● Exercise: Please copy each line of the data that includes the string "below".

● Available data:
──────────

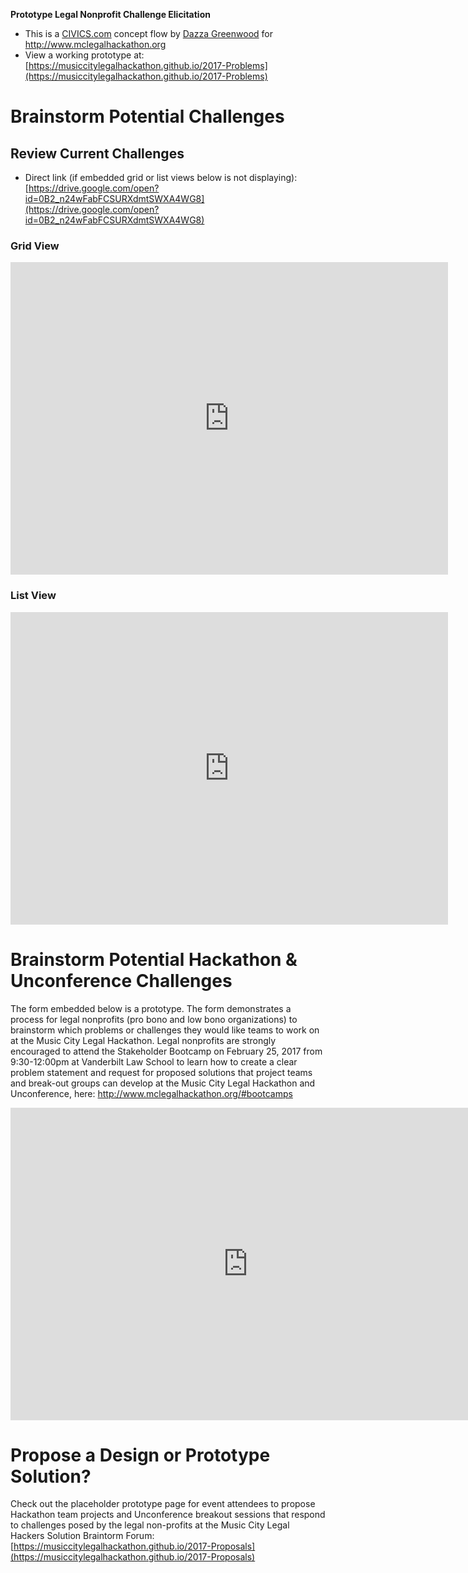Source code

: **Prototype Legal Nonprofit Challenge Elicitation**

* This is a [CIVICS.com](http://civics.com) concept flow by [Dazza Greenwood](http://dazzagreenwood.com) for http://www.mclegalhackathon.org
* View a working prototype at: [https://musiccitylegalhackathon.github.io/2017-Problems](https://musiccitylegalhackathon.github.io/2017-Problems)

# Brainstorm Potential Challenges


## Review Current Challenges

* Direct link (if embedded grid or list views below is not displaying): [https://drive.google.com/open?id=0B2_n24wFabFCSURXdmtSWXA4WG8](https://drive.google.com/open?id=0B2_n24wFabFCSURXdmtSWXA4WG8)

### Grid View

<iframe src="https://drive.google.com/embeddedfolderview?id=0B2_n24wFabFCSURXdmtSWXA4WG8#grid" width="700" height="500" frameborder="0"></iframe>


### List View

<iframe src="https://drive.google.com/embeddedfolderview?id=0B2_n24wFabFCSURXdmtSWXA4WG8#list" width="700" height="500" frameborder="0"></iframe>

# Brainstorm Potential Hackathon & Unconference Challenges

The form embedded below is a prototype.  The form demonstrates a process for legal nonprofits (pro bono and low bono organizations) to brainstorm which problems or challenges they would like teams to work on at the Music City Legal Hackathon.  Legal nonprofits are strongly encouraged to attend the Stakeholder Bootcamp on  February 25, 2017 from 9:30-12:00pm at Vanderbilt Law School to learn how to create a clear problem statement and request for proposed solutions that project teams and break-out groups can develop at the Music City Legal Hackathon and Unconference, here: http://www.mclegalhackathon.org/#bootcamps


<iframe src="
https://docs.google.com/forms/d/e/1FAIpQLSeCd88k81ytpleehO1TcAw-bRy7NhCDjA0aX_DDzsgE5CBXZA/viewform?embedded=true" width="760" height="500" frameborder="0" marginheight="0" marginwidth="0">Loading...</iframe>

# Propose a Design or Prototype Solution?

Check out the placeholder prototype page for event attendees to propose Hackathon team projects and Unconference breakout sessions that respond to challenges posed by the legal non-profits at the Music City Legal Hackers Solution Braintorm Forum: [https://musiccitylegalhackathon.github.io/2017-Proposals](https://musiccitylegalhackathon.github.io/2017-Proposals)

──────────

● Completed task:
* Direct link (if embedded grid or list views below is not displaying): [https://drive.google.com/open?id=0B2_n24wFabFCSURXdmtSWXA4WG8](https://drive.google.com/open?id=0B2_n24wFabFCSURXdmtSWXA4WG8)
The form embedded below is a prototype.  The form demonstrates a process for legal nonprofits (pro bono and low bono organizations) to brainstorm which problems or challenges they would like teams to work on at the Music City Legal Hackathon.  Legal nonprofits are strongly encouraged to attend the Stakeholder Bootcamp on  February 25, 2017 from 9:30-12:00pm at Vanderbilt Law School to learn how to create a clear problem statement and request for proposed solutions that project teams and break-out groups can develop at the Music City Legal Hackathon and Unconference, here: http://www.mclegalhackathon.org/#bootcamps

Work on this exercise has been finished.